Megawati soal Putusan MK Dianulir: Sebenarnya DPR Opo Toh Yo?
JAKARTA - Ketua Umum PDI Perjuangan (PDIP) Megawati Soekarnoputri mengaku heran dengan sikap DPR RI yang menganulir putusan Mahkamah Konstitusi (MK) dalam merevisi Undang-Undang Pilkada.
Sebanyak delapan dari sembilan fraksi partai politik menyetujui perubahan RUU yang dibahas Rabu, 21 Agustus kemarin. Di antaranya Fraksi Gerindra, Demokrat, Golkar, PKS, NasDem, PAN, PKB, dan PPP. Hanya PDIP yang tak sepakat dengan revisi UU Pilkada.
"Masak (aturan) diputar-putar enggak jelas. Saya sampai garuk garuk kepala, lho. Ini juga urusan di DPR itu. Saya sampai mikir, nih sebenernya DPR opo toh yo? Saya ini anggota DPR 3 kali, lho. jangan lupa juga, tau aturan, eh, ya Allah," kata Megawati dalam pidatonya di Kantor DPP PDIP, Jakarta Pusat, Kamis, 22 Agustus.
Presiden ke-5 RI ini pun sampai bertanya kepada pakar hukum tata negara yang juga mantan Ketua MK, Mahfud MD. Mahfud juga hadir dalam acara penyerahan dukungan pada bakal calon kepala daerah yang digelar PDIP hari ini.
Putri proklamator ini mempertanyakan apakah partai politik di parlemen saat ini masih punya kemandirian atau hanya mengikuti kemauan penguasa.
"Saya sampai tanya Pak Mahfud tadi. 'Pak, undang-undang parpol itu apa udah berubah ya? Ada kemandiriannya apa enggak?'" tanya Megawati.
Dalam kesempatan itu, Megawati menegaskan jika DPR mengingkari keputusan Mahkamah Konstitusi (MK), maka mereka melakukan pembangkangan terhadap konstitusi.
Presiden ke-5 RI ini menegaskan konstitusi lahir dari perjuangan para pendiri bangsa yang memerdekakan Indonesia. Sehingga, konstitusi adalah ekstraksi atau hasil pemikiran yang tidak bisa dibantah.

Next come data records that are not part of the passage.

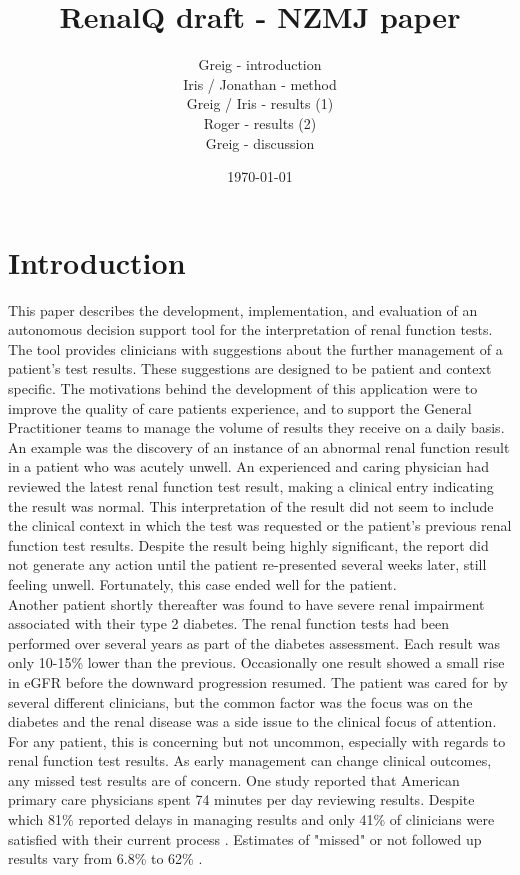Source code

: ﻿\documentclass[11pt]{article}
\title{\textbf{RenalQ draft - NZMJ paper}}
\author{Greig - introduction\\
		Iris / Jonathan - method\\
		Greig / Iris - results (1)\\
		Roger - results (2)\\
		Greig - discussion}
\date{\today}
\begin{document}
\maketitle


\section{Introduction}

This paper describes the development, implementation, and evaluation  of an autonomous decision support tool for the interpretation of renal function tests. The tool provides clinicians with suggestions about the further management of a patient's test results. These suggestions are designed to be patient and context specific. The motivations behind the development of this application were to improve the quality of care patients experience, and to support the General Practitioner teams to manage the volume of results they receive on a daily basis. \\

An example was the discovery of an instance of an abnormal renal function result in a patient who was acutely unwell. An experienced and caring physician had reviewed the latest renal function test result, making a clinical entry indicating the result was normal. This interpretation of the result did not seem to include the clinical context in which the test was requested or the patient's previous renal function test results. Despite the result being highly significant, the report did not generate any action until the patient re-presented several weeks later, still feeling unwell. Fortunately, this case ended well for the patient.\\

Another patient shortly thereafter was found to have severe renal impairment associated with their type 2 diabetes. The renal function tests had been performed over several years as part of the diabetes assessment. Each result was only 10-15\% lower than the previous. Occasionally one result showed a small rise in eGFR before the downward progression resumed. The patient was cared for by several different clinicians, but the common factor was the focus was on the diabetes and the renal disease was a side issue to the clinical focus of attention.\\

For any patient, this is concerning but not uncommon, especially with regards to renal function test results.  As early management can change clinical outcomes, any missed test results are of concern. One study reported that American primary care physicians spent 74 minutes per day reviewing results. Despite which 81\% reported delays in managing results and only 41\% of clinicians were satisfied with their current process \citep{poon2004wish}. Estimates of "missed" or not followed up results vary from 6.8\% to 62\% \citep{callen2012failure}.\\
\end{document}
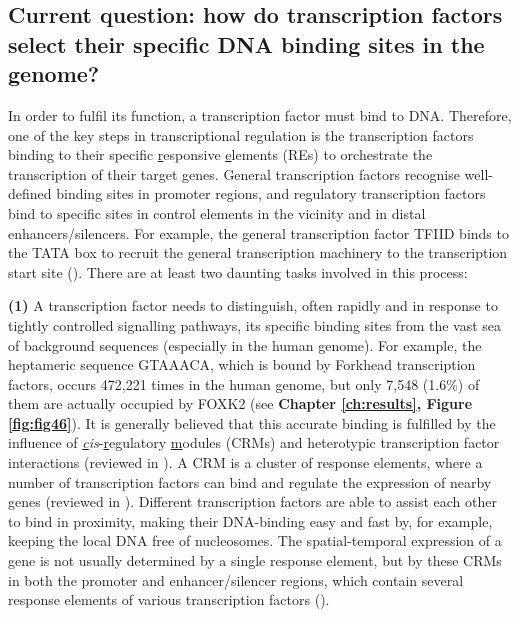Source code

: \subsection{Current question: how do transcription factors select their specific DNA binding sites in the genome?}

In order to fulfil its function, a transcription factor must bind to DNA. Therefore, one of the key steps in transcriptional regulation is the transcription factors binding to their specific \underline{r}esponsive \underline{e}lements (REs) to orchestrate the transcription of their target genes. General transcription factors recognise well-defined binding sites in promoter regions, and regulatory transcription factors bind to specific sites in control elements in the vicinity and in distal enhancers/silencers. For example, the general transcription factor TFIID binds to the TATA box to recruit the general transcription machinery to the transcription start site (\cite{thomas2006the}). There are at least two daunting tasks involved in this process:

\textbf{(1)} A transcription factor needs to distinguish, often rapidly and in response to tightly controlled signalling pathways, its specific binding sites from the vast sea of background sequences (especially in the human genome). For example, the heptameric sequence GTAAACA, which is bound by Forkhead transcription factors, occurs 472,221 times in the human genome, but only 7,548 (1.6\%) of them are actually occupied by FOXK2 (see \textbf{Chapter \ref{ch:results}, Figure \ref{fig:fig46}}). It is generally believed that this accurate binding is fulfilled by the influence of \textit{\underline{c}is}-\underline{r}egulatory \underline{m}odules (CRMs) and heterotypic transcription factor interactions (reviewed in \cite{farnham2009insights}). A CRM is a cluster of response elements, where a number of transcription factors can bind and regulate the expression of nearby genes (reviewed in \cite{ben-tabou-de-leon2007gene}). Different transcription factors are able to assist each other to bind in proximity, making their DNA-binding easy and fast by, for example, keeping the local DNA free of nucleosomes. The spatial-temporal expression of a gene is not usually determined by a single response element, but by these CRMs in both the promoter and enhancer/silencer regions, which contain several response elements of various transcription factors (\cite{farnham2009insights}).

"Meskipun saat ini muncul berbagai upaya untuk mengeliminasi keputusan Mahkamah Konstitusi, selaku ketua umum PDI Perjuangan, saya menegaskan untuk taat sepenuhnya pada keputusan Mahkamah konstitusi," seru Megawati diiringi tepuk tangan para kader.
Baca juga:
Diketahui sebelumnya, Badan Legislasi (Baleg) DPR RI sepakat untuk membawa draf Revisi Undang-Undang (RUU) Nomor 10 tahun 2016 tentang Pemilihan Kepala Daerah (Pilkada) ke Rapat Paripurna.
Perubahan RUU Pilkada ini menganulir putusan Mahkamah Konstitusi (MK) yang mengubah ambang batas syarat pencalonan di Pilkada. Serta batas usia calon kepala daerah harus 30 tahun.
Kesepakatan membawa draf RUU tentang Pilkada ke Rapat Paripurna itu diambil dalam rapat pandangan mini fraksi yang digelar setelah Rapat Panja RUU Pilkada pada Rabu, 21 Agustus.
Rencananya, rapat paripurna digelar pada Kamis, 22 Agustus pagi. Namun, rapat dibatalkan karena kehadiran Anggota DPR tak mencapai kuorum dan akan dijadwalkan kembali.
Sementara, banyak masyarakat dari berbagai kalangan menggelar aksi unjuk rasa di depan gedung DPR RI, mulai dari mahasiswa, buruh, komika, hingga selebtitas. Mereka menentang keputusan DPR yang merevisi UU Pilkada karena dianggap membangkang konstitusi.